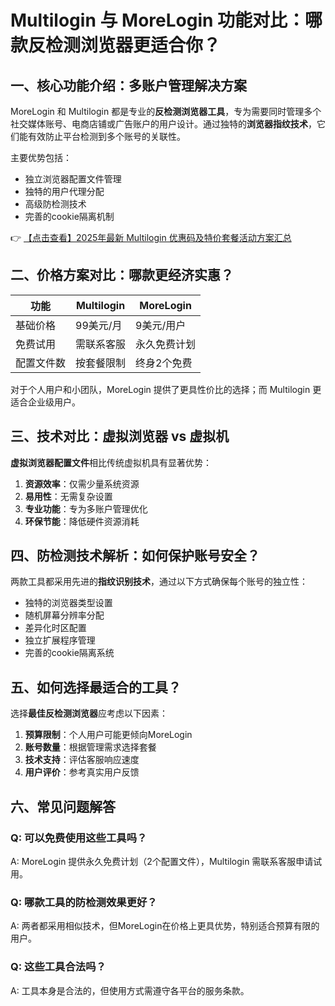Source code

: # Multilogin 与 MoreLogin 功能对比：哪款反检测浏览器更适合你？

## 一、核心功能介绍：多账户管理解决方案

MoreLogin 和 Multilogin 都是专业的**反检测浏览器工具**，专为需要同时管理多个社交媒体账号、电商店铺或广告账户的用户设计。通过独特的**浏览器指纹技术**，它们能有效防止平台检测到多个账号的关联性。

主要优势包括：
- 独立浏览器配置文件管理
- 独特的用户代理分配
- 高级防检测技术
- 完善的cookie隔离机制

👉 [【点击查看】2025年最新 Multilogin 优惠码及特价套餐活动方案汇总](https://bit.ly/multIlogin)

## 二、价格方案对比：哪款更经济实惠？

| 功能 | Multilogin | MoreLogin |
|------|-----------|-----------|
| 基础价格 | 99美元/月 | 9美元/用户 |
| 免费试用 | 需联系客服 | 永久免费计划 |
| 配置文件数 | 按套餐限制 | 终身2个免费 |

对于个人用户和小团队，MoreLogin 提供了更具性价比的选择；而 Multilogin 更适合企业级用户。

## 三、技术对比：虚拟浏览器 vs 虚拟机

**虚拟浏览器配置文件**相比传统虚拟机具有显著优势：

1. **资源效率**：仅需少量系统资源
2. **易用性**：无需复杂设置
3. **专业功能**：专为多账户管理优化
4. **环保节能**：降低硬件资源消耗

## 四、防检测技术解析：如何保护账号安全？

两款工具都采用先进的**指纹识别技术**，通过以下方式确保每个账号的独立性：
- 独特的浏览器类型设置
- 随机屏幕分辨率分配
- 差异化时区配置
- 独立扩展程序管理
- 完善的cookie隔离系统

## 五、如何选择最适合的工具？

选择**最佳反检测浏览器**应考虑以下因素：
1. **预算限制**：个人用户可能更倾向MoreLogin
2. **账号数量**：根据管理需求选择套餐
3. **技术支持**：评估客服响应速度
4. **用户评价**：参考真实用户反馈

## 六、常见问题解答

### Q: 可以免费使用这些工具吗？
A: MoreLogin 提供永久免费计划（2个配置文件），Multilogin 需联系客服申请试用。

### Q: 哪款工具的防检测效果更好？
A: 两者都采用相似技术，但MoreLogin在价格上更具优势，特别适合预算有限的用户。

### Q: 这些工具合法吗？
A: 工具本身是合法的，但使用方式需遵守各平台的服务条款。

━━━━━━━━━━

• **Work instructions**: Among the records above, only the lines between the line holding "## 五、如何选择最适合的工具？" and the line holding "A: 两者都采用相似技术，但", inclusive, are to be output, exactly as written.

• **Task response**:
## 五、如何选择最适合的工具？

选择**最佳反检测浏览器**应考虑以下因素：
1. **预算限制**：个人用户可能更倾向MoreLogin
2. **账号数量**：根据管理需求选择套餐
3. **技术支持**：评估客服响应速度
4. **用户评价**：参考真实用户反馈

## 六、常见问题解答

### Q: 可以免费使用这些工具吗？
A: MoreLogin 提供永久免费计划（2个配置文件），Multilogin 需联系客服申请试用。

### Q: 哪款工具的防检测效果更好？
A: 两者都采用相似技术，但MoreLogin在价格上更具优势，特别适合预算有限的用户。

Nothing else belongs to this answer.